Esto es sólo una hipótesis, otra opción sería pensar que todos me están jugando una mala broma muy bien elaborada, pero confío en que no le intereso tanto a la gente como para realizar tamaña empresa. Tampoco quiero visitar médicos, ya tuve toda una tortuosa infancia sin que pudiesen encontrar algo malo en mí (y no creo que los avances de la ciencia puedan ayudarme).
Para aquél que piense que mi manera de existir es una virtud, temo decirle que es una carga intolerable. He hecho ciertas investigaciones sobre mi persona que creo le resultarán útiles al lector para hacerse una imagen de mi condición. En primer lugar, calculo que mi percepción del tiempo ronda entre los 1.8 y 2 segundos por segundo “normal” (espero que nadie a esta altura niegue que el tiempo es relativo), por lo que un día de su vida equivaldría a dos días míos aproximadamente. Este simple cálculo explica varias cosas, como mis cuatro horas de sueño nocturno, mi fatiga de las tardes, mis constantes desórdenes alimenticios y mis frecuentes visitas al baño. Otra peculiaridad que noto en mí es que el proceso de envejecimiento de mi cuerpo es el mismo que el de un ser humano normal, lo cual reafirma mi suposición de que “lo mío” se debe a algún tipo de trastorno nervioso o neuronal.
Fue muy duro para mí tratar de insertarme en la vida social. Las relaciones que entablé nunca fueron duraderas, mis noviazgos no fueron prósperos, mis trabajos de oficina me resultaban agotadores y eternos, todo intento de mantener un mínimo de concentración en una película, en una clase o en una conversación fue en vano. Me aburría y me cansaba de esperar. Me resigné a la vida de ermitaño que me tocó en suerte. Trabajo en casa haciendo correcciones para diarios y editoriales, gano bien, trabajo cuando quiero (porque mis tiempos no son los suyos) y aprendo mucho.
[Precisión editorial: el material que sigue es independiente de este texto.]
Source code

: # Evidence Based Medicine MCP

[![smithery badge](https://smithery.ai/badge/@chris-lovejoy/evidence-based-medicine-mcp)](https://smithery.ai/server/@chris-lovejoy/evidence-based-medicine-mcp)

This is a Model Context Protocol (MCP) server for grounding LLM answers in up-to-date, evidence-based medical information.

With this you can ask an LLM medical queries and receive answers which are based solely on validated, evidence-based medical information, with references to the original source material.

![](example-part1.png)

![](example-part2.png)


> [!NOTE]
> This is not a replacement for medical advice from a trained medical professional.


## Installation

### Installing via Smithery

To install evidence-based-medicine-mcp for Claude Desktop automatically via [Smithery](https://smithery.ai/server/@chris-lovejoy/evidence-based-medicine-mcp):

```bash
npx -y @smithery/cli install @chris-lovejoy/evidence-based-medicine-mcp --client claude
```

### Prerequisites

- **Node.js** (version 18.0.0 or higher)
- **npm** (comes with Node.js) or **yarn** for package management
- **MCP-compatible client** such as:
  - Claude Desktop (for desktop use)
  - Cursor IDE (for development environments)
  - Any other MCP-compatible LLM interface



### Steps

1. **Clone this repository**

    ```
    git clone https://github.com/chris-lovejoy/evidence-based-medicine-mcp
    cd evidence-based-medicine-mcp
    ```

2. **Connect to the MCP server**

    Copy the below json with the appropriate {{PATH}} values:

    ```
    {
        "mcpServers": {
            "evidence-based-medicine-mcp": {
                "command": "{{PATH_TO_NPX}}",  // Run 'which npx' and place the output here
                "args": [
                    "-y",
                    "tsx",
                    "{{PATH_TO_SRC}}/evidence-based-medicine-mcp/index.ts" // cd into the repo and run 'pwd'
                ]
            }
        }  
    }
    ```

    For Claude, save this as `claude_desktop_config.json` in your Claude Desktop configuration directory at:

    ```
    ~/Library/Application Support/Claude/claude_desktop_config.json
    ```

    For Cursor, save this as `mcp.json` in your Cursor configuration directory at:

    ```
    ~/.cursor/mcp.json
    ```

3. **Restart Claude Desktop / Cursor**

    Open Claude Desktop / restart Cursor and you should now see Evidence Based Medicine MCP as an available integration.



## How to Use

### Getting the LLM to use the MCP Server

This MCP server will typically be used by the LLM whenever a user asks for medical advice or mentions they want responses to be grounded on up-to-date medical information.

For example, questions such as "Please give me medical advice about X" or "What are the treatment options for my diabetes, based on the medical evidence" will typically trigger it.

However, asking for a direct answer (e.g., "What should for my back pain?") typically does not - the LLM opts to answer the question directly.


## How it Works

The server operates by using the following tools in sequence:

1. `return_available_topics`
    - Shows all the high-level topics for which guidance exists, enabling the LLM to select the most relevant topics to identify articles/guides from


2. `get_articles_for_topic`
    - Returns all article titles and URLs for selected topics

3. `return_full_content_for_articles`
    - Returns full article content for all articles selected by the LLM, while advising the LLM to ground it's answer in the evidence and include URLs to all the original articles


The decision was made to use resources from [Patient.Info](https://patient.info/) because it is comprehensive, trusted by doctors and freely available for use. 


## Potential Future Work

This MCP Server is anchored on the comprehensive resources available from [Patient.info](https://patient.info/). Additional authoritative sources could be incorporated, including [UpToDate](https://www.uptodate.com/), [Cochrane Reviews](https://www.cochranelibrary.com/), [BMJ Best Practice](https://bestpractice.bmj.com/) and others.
Me considero buen músico, pero las cuerdas de mi violín no duran mucho por la fricción así que practico poco y gran parte de mi sueldo lo empleo en reparaciones y libros.
No quiero que mi confesión haga sentir culpable a más de uno ni pena por mí. He vivido una buena vida y creo que la decisión que tomé es la acertada. Podría vivir ochenta años mortales pero, ¿En qué los emplearía? ¿En adquirir más conocimientos de los que ya tengo? ¿En trabajar hasta el hartazgo para tener más plata? ¿Y después qué? Estoy convencido de que cuarenta y dos años de vida fueron suficientes para mí; me los dediqué enteros a conocerme, a preguntarme, a cuestionarme, a pelearme y a reconciliarme. Solo espero, al menos, que el recuerdo de lo que fui sea más grato de lo que me deparó la vida.